Newtown Rangers AFC
- Full name: Newtown Rangers Athletic Football Club
- Nickname: The Town
- Founded: 1957; 69 years ago
- Ground: Farrell Park, Ballymana Lane, Kiltipper, Dublin 24
- Manager: Glenn Madden
- League: Leinster Senior League
| Home colours | Away colours |

= Newtown Rangers AFC =

Newtown Rangers AFC is an Irish association football club based in Kiltipper, Tallaght, Dublin. They have two senior men's teams that play in the Leinster Senior League Senior 1A Sunday Division and Major 1 Saturday Division. They also regularly compete in the FAI Cup, the FAI Intermediate Cup, the FAI Junior Cup, the Leinster Senior Cup and the Leinster Junior Cup.

==History==
The club was formed in Mrs Lizzie Farrell's kitchen in Newtown Park on the main road in Tallaght in 1957. The club originally played in the Athletic Union League. The highlight for the club during their early years was winning the Leinster Junior Cup in 1966. Newtown moved to the Leinster Senior League in the mid-1990s.

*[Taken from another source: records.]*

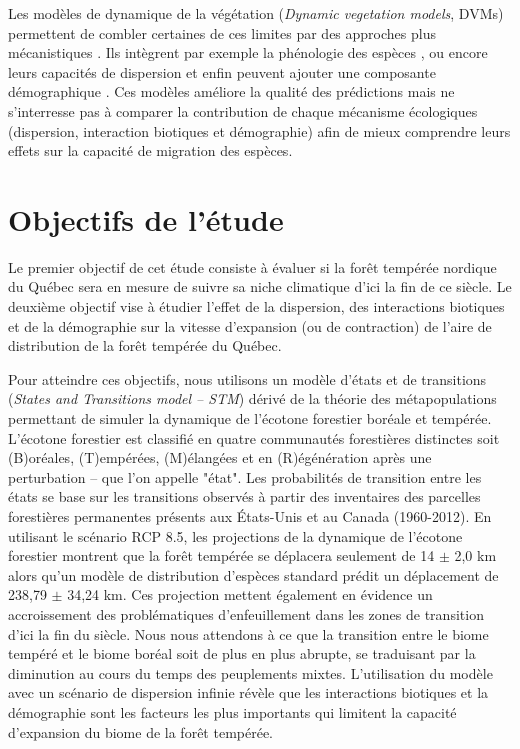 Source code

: Les modèles de dynamique de la végétation
(\textit{Dynamic vegetation models}, DVMs) permettent de combler certaines de ces limites par des
approches plus mécanistiques \citep{Snell2014a}. Ils intègrent par exemple la phénologie des espèces
\citep{Letters2001,Morin2008}, ou encore leurs capacités de dispersion \citep{Nobis2014,Iverson2004}
et enfin peuvent ajouter une composante démographique \citep{Lischke2006a,Vanderwel2014}. Ces
modèles améliore la qualité des prédictions mais ne s'interresse pas à comparer la
contribution de chaque mécanisme écologiques (dispersion, interaction biotiques et démographie) afin
de mieux comprendre leurs effets sur la capacité de migration des espèces. 

\section*{Objectifs de l'étude}

Le premier objectif de cet étude consiste à évaluer si la forêt tempérée nordique du Québec sera en
mesure de suivre sa niche climatique d'ici la fin de ce siècle. Le deuxième objectif vise à étudier
l'effet de la dispersion, des interactions biotiques et de la démographie sur la vitesse d'expansion
(ou de contraction) de l'aire de distribution de la forêt tempérée du Québec. 

Pour atteindre ces
objectifs, nous utilisons un modèle d'états et de transitions (\textit{States and Transitions model --
STM}) dérivé de la théorie des métapopulations permettant de simuler la dynamique de l'écotone
forestier boréale et tempérée. L'écotone forestier est classifié en quatre communautés forestières
distinctes soit (B)oréales, (T)empérées, (M)élangées et en (R)égénération après une perturbation --
que l'on appelle "état". Les probabilités de transition entre les états se base sur les transitions
observés à partir des inventaires des parcelles forestières permanentes présents aux États-Unis et
au Canada (1960-2012). En utilisant le scénario RCP 8.5, les projections de la dynamique de
l'écotone forestier montrent que la forêt tempérée se déplacera seulement de 14 $\pm$ 2,0 km alors
qu'un modèle de distribution d'espèces standard prédit un déplacement de 238,79 $\pm$ 34,24 km. Ces
projection mettent également en évidence un accroissement des problématiques d’enfeuillement dans
les zones de transition d’ici la fin du siècle. Nous nous attendons à ce que la transition entre le
biome tempéré et le biome boréal soit de plus en plus abrupte, se traduisant par la diminution au
cours du temps des peuplements mixtes. L'utilisation du modèle avec un scénario de dispersion
infinie révèle que les interactions biotiques et la démographie sont les facteurs les plus
importants qui limitent la capacité d'expansion du biome de la forêt tempérée.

In 2002/03 former St Patrick's Athletic and Hall of Fame player Mark Ennis returned to the club to become first team manager. In 2003–04, the club would go on to win a treble under Ennis' stewardship - the Leinster Senior League Division 1B title, the Moore Cup and the Gilligan Cup. The club qualified for the second round of the 2009 FAI Cup and were drawn against Salthill Devon. Despite Rangers taking an early lead in Galway, they conceded three goals in the second half to end the club's participation in the competition.

In 2013, the club opened a 40 x 50 metre flood lit training astro pitch at their home ground in Farrell Park. They field two senior teams in Leinster Senior League Senior 1 Sunday & Major 1 Saturday as of the 2021/22 season. They are managed by former Newtown Rangers AFC schoolboy and Bluebell United captain Glenn Madden, brother of former Irish former professional footballer Simon Madden. In 2017, the club celebrated their 60th anniversary and published a memorial booklet looking back at 60 years of history, photos of teams and players since their formation and interviews with former players and managers. The club then qualified for the 2019 FAI Cup, losing to Avondale United in the initial round.

==Club identity==
Newtown Rangers AFC's home kit is a blue and white hooped jersey, traditionally worn with blue shorts and blue and white hooped socks. Their away jersey for the 2021/22 season is a predominantly black jersey with grey, black and white sleeves worn with black shorts and black socks.

==Home ground==
The club's home ground is Farrell Park. Located on Ballymana Lane, Kiltipper, the club purchased the 8 acre in 1988. They have dressing rooms and shower facilities within the clubhouse and car parking is available.

The club previously played at several different grounds including St Mary's School Greenhills Road and behind Ahearn’s Pub on the Old Bawn Road.

==Rivalries==
Newtown Rangers AFC traditional local rivals would be Sacred Heart Firhouse Clover Football Club due to the proximity of these clubs.